▶ **Pictures paired with source code**:
# # # # #

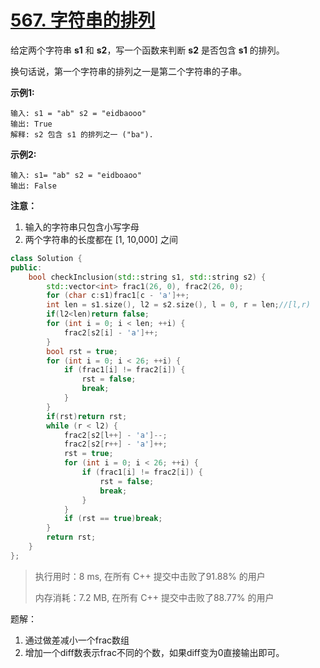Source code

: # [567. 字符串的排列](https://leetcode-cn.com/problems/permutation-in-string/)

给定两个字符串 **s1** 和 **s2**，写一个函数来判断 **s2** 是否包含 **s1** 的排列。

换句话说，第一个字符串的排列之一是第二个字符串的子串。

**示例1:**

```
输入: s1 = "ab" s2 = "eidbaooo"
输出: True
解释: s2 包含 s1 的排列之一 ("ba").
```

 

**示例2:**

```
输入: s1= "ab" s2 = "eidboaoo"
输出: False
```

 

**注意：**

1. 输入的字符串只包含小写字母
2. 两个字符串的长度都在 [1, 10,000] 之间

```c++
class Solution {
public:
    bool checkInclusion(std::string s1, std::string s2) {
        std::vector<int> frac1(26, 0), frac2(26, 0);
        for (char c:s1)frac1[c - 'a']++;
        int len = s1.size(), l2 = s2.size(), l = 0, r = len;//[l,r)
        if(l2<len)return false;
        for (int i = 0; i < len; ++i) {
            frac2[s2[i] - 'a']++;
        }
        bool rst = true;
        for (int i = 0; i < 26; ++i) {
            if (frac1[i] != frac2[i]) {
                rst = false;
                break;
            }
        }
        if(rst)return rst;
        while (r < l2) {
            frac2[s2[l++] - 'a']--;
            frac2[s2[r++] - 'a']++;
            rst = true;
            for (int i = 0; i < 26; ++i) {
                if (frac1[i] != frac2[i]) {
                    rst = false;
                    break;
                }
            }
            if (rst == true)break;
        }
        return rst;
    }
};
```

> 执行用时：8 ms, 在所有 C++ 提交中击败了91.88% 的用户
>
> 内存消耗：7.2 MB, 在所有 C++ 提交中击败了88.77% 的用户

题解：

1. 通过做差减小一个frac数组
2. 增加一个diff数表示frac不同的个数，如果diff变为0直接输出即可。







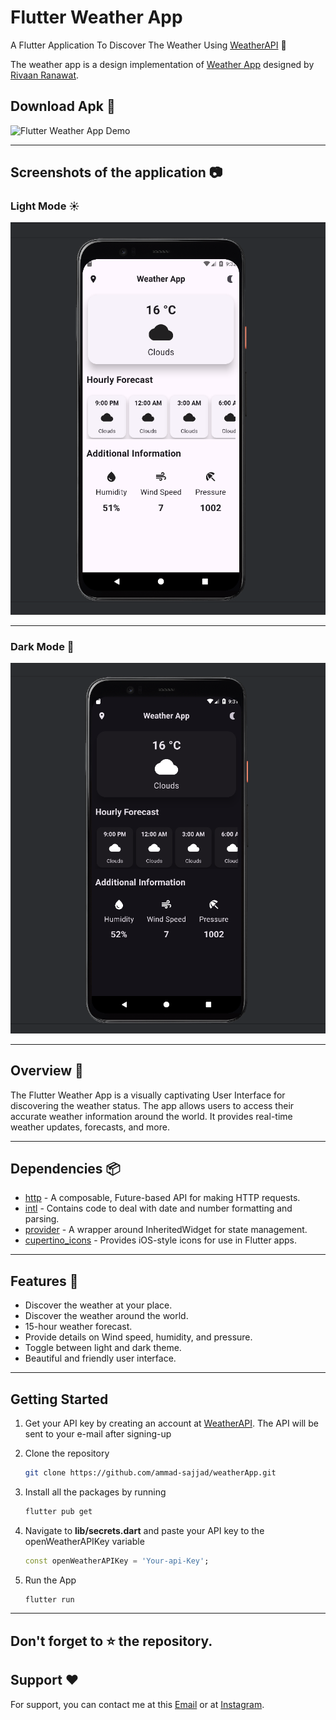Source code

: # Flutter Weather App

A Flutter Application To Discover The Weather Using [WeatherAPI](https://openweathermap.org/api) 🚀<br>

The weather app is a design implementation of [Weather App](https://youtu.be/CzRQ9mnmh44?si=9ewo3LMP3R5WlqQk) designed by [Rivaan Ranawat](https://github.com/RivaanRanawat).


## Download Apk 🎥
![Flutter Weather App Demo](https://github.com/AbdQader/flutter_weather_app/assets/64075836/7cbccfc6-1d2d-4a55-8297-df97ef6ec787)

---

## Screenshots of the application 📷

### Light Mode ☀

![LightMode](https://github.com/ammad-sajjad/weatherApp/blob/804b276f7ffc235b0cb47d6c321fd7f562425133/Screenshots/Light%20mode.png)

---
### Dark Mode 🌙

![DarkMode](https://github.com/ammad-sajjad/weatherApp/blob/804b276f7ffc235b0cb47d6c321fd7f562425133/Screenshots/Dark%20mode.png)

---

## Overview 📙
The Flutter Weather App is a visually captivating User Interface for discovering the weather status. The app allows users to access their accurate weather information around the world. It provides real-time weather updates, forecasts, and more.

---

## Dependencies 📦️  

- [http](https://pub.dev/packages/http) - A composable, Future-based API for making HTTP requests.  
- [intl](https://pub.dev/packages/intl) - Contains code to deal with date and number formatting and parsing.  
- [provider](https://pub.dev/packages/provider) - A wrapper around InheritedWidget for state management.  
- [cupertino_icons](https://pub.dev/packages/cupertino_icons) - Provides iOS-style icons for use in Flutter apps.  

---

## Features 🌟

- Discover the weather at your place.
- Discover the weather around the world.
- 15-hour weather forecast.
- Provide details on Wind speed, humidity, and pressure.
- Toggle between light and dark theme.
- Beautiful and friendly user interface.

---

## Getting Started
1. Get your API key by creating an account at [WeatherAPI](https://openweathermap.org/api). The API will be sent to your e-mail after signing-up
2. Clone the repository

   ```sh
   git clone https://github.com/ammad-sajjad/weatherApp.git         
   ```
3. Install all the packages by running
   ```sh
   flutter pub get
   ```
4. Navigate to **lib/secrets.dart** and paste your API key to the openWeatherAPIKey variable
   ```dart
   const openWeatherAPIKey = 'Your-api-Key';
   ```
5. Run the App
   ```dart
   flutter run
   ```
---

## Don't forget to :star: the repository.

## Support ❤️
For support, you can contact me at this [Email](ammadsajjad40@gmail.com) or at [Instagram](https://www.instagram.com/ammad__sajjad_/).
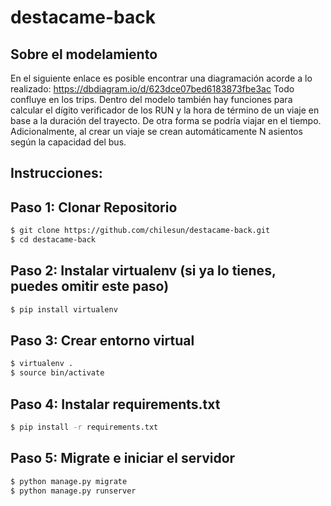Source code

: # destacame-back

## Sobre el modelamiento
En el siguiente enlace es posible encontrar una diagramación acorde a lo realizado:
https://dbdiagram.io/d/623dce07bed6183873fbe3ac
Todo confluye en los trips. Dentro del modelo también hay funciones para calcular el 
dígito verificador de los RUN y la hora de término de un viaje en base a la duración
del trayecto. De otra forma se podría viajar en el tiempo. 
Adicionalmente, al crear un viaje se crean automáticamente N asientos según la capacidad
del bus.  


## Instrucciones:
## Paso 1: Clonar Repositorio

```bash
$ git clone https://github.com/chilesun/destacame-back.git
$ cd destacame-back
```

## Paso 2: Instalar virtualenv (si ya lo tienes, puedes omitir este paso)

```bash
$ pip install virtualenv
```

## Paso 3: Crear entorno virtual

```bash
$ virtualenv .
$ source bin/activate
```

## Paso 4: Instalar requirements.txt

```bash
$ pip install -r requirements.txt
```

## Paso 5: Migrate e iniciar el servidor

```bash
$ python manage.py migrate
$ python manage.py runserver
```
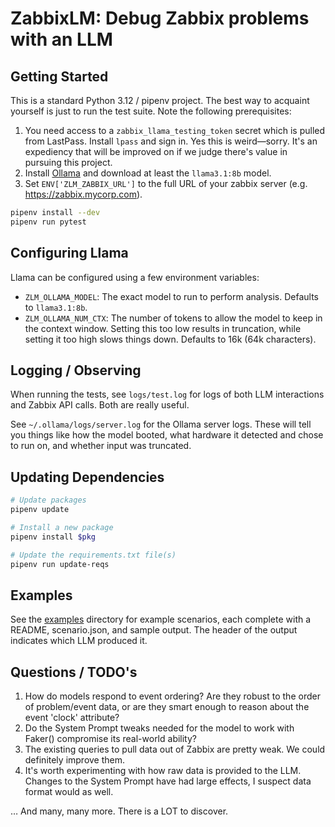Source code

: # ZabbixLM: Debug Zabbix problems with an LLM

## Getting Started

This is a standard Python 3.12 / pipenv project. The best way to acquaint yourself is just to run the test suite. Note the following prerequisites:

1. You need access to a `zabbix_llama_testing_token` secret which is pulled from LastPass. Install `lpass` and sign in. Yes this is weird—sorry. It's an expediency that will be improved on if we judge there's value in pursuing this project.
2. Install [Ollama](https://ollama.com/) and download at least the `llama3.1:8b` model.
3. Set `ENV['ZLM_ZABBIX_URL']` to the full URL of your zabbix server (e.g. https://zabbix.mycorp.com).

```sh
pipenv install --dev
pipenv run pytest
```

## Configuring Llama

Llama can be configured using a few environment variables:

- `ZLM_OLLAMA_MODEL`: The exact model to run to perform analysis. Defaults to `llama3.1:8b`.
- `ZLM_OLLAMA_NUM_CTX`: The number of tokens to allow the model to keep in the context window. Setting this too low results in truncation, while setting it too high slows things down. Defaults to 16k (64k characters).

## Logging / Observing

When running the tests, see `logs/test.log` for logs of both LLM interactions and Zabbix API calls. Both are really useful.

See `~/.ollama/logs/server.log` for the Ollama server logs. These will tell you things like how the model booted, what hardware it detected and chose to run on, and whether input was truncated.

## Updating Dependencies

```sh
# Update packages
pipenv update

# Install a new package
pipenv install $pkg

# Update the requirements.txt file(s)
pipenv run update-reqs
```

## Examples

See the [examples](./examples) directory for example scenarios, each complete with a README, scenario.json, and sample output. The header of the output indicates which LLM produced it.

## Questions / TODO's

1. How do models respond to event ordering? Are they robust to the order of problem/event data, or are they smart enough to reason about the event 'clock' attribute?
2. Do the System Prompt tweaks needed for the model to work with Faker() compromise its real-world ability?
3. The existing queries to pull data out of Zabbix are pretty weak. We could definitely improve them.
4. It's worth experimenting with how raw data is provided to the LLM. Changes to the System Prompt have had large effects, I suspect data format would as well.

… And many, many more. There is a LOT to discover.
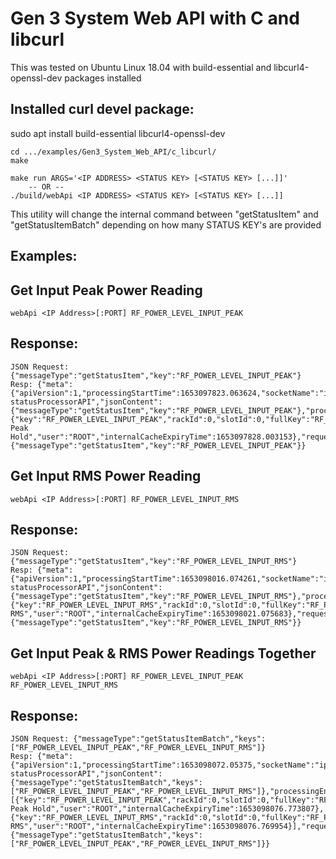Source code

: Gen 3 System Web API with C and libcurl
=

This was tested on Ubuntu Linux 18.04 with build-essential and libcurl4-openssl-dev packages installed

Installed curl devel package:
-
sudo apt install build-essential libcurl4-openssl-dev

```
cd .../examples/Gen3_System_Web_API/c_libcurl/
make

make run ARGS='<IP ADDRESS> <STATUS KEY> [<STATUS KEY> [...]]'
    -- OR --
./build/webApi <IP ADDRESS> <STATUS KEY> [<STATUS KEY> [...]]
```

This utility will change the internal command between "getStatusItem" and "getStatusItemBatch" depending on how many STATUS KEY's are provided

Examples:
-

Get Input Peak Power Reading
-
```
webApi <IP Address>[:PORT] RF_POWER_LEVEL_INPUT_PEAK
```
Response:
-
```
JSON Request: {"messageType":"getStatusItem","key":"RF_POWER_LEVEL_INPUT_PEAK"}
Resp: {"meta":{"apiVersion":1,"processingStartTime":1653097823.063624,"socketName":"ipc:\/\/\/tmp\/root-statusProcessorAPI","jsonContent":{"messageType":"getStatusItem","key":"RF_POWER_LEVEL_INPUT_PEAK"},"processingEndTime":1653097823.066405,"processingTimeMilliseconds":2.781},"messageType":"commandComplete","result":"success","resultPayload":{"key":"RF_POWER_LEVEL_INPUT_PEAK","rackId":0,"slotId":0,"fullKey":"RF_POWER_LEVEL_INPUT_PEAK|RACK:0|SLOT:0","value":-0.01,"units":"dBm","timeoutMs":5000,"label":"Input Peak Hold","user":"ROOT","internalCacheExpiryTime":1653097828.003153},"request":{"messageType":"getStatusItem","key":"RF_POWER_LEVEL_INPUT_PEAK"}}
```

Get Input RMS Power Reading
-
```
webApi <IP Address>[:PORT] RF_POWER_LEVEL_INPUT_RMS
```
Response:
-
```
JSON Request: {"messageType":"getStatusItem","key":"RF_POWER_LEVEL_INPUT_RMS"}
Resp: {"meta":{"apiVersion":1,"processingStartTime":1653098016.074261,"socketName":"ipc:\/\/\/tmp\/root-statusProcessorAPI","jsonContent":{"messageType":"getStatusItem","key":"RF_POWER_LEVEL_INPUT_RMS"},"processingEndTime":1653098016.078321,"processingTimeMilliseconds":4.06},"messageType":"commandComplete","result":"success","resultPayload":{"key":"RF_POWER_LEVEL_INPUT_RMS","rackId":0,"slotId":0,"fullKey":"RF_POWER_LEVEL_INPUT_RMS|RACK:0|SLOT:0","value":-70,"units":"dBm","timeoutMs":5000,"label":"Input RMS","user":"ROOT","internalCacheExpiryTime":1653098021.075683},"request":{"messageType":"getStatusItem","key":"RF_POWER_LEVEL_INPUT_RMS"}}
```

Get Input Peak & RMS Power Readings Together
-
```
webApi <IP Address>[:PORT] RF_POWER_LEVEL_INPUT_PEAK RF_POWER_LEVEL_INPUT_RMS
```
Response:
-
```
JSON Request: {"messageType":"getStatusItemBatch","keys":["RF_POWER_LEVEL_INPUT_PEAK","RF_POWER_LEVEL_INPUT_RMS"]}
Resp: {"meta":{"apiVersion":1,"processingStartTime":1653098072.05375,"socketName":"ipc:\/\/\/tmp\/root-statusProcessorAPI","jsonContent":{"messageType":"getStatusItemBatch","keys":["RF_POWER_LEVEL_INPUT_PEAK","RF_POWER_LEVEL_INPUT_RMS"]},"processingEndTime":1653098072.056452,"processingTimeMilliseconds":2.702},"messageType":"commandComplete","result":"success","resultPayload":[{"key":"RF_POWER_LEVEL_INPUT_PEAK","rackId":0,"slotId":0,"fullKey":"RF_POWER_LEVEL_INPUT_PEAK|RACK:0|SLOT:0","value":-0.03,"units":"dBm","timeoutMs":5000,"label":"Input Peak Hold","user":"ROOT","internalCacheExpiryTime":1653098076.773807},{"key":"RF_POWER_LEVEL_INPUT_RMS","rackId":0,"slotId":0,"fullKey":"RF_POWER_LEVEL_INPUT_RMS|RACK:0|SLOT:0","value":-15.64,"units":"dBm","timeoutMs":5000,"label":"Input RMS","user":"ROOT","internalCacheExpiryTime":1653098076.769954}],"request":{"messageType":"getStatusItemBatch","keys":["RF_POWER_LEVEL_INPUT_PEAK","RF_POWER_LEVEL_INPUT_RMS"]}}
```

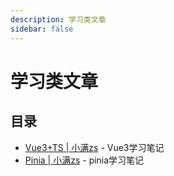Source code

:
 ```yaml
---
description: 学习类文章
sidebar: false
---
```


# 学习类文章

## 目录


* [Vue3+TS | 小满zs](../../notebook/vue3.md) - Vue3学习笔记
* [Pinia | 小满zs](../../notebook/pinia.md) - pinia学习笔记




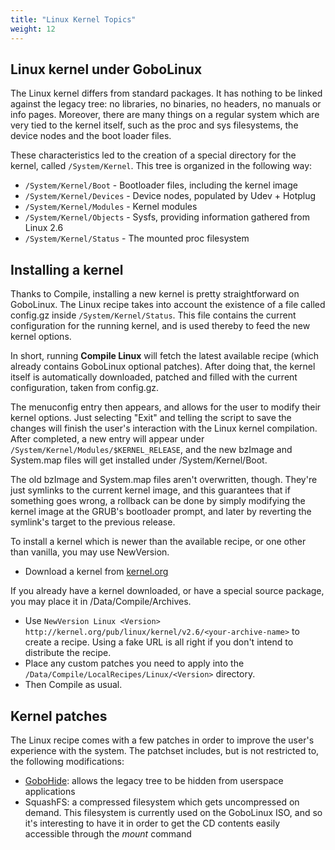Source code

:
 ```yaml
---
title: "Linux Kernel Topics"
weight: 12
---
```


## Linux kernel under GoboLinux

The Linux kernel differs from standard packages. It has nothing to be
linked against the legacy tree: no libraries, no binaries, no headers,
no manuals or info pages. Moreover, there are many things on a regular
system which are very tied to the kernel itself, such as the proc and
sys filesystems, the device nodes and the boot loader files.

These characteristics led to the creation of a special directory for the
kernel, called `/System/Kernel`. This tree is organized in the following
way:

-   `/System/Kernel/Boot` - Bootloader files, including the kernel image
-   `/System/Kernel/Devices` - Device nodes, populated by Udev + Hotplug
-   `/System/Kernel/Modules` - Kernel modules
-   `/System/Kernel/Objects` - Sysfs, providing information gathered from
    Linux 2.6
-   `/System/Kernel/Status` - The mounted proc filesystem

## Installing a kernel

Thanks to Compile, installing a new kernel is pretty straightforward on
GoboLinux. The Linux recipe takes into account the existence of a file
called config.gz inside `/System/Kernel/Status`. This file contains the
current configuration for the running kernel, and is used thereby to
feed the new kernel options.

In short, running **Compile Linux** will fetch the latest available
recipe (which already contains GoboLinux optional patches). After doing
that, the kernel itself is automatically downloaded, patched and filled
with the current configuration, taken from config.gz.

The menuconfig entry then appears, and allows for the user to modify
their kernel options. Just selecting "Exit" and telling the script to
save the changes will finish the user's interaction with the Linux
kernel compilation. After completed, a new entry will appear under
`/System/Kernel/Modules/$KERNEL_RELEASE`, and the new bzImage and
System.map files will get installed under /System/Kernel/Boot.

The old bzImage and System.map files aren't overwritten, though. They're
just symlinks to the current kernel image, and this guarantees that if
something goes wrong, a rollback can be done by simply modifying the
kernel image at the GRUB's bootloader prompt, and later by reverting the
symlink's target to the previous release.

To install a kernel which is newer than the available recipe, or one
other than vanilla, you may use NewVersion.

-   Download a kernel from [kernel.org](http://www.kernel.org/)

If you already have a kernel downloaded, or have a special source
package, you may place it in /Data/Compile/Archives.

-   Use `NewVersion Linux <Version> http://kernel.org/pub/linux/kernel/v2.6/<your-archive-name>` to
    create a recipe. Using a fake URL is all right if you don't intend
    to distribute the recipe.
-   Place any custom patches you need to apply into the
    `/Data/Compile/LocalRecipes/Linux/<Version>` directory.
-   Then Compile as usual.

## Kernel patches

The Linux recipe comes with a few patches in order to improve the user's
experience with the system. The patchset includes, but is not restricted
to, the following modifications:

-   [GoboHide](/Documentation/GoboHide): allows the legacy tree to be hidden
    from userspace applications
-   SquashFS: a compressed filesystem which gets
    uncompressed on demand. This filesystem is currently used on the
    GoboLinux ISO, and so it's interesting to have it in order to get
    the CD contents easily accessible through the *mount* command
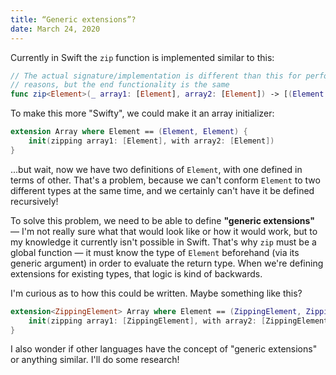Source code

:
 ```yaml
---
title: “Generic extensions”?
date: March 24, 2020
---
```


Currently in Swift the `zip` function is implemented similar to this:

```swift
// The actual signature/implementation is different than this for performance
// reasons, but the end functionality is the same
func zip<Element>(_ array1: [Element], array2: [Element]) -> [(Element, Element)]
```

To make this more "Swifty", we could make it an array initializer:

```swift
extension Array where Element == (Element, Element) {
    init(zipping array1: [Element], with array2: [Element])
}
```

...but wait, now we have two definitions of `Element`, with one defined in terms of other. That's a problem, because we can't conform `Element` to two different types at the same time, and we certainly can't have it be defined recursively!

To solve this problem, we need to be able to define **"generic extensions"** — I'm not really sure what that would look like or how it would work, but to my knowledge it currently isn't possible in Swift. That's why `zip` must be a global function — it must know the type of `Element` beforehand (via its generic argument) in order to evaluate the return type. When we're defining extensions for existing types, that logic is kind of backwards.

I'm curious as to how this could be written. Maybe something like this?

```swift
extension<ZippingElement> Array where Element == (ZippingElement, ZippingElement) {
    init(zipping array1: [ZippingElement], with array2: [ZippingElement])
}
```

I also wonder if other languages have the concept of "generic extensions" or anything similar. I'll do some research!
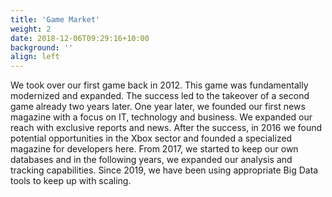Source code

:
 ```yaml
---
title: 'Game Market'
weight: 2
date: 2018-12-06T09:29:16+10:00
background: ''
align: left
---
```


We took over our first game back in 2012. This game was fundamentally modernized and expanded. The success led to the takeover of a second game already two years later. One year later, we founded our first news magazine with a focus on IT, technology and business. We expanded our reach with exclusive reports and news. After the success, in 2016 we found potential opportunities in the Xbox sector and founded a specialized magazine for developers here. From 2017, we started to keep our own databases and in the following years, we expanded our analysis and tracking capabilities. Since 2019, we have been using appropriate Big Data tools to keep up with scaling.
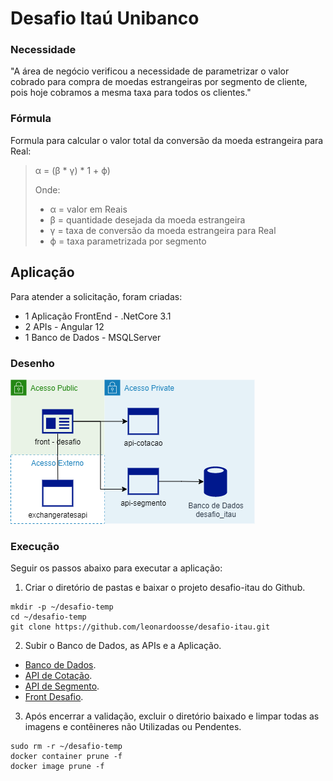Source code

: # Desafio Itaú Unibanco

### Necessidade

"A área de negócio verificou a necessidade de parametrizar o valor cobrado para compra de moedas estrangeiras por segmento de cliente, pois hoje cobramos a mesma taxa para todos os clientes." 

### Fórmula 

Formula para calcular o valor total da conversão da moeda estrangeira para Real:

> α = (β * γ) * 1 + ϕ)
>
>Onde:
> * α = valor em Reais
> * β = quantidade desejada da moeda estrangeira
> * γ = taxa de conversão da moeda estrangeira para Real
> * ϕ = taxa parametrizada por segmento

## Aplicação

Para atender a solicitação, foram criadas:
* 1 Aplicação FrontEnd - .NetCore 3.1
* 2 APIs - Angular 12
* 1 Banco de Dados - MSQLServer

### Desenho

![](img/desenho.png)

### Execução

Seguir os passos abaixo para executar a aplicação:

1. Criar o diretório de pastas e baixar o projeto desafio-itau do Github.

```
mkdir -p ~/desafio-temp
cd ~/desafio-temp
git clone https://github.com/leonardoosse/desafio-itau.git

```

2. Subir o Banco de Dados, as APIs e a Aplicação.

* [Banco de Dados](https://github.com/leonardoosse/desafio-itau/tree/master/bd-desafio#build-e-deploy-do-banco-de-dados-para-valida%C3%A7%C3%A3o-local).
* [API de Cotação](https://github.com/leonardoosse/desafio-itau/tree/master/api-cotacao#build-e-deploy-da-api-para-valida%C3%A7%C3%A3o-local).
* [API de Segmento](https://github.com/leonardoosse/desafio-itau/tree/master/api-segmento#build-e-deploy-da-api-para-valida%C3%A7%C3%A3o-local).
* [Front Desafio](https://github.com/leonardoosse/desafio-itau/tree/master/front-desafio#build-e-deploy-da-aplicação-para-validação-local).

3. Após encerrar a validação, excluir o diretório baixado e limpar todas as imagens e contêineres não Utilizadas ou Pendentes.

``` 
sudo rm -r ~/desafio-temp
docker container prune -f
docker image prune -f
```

# # # # #

▶ **Requirement**: Whenever the word "openweathermap" occurs in a line above, copy that line.

▶ **Output for this exercise**:
A Flutter Application To Discover The Weather Using [WeatherAPI](https://openweathermap.org/api) 🚀<br>
1. Get your API key by creating an account at [WeatherAPI](https://openweathermap.org/api). The API will be sent to your e-mail after signing-up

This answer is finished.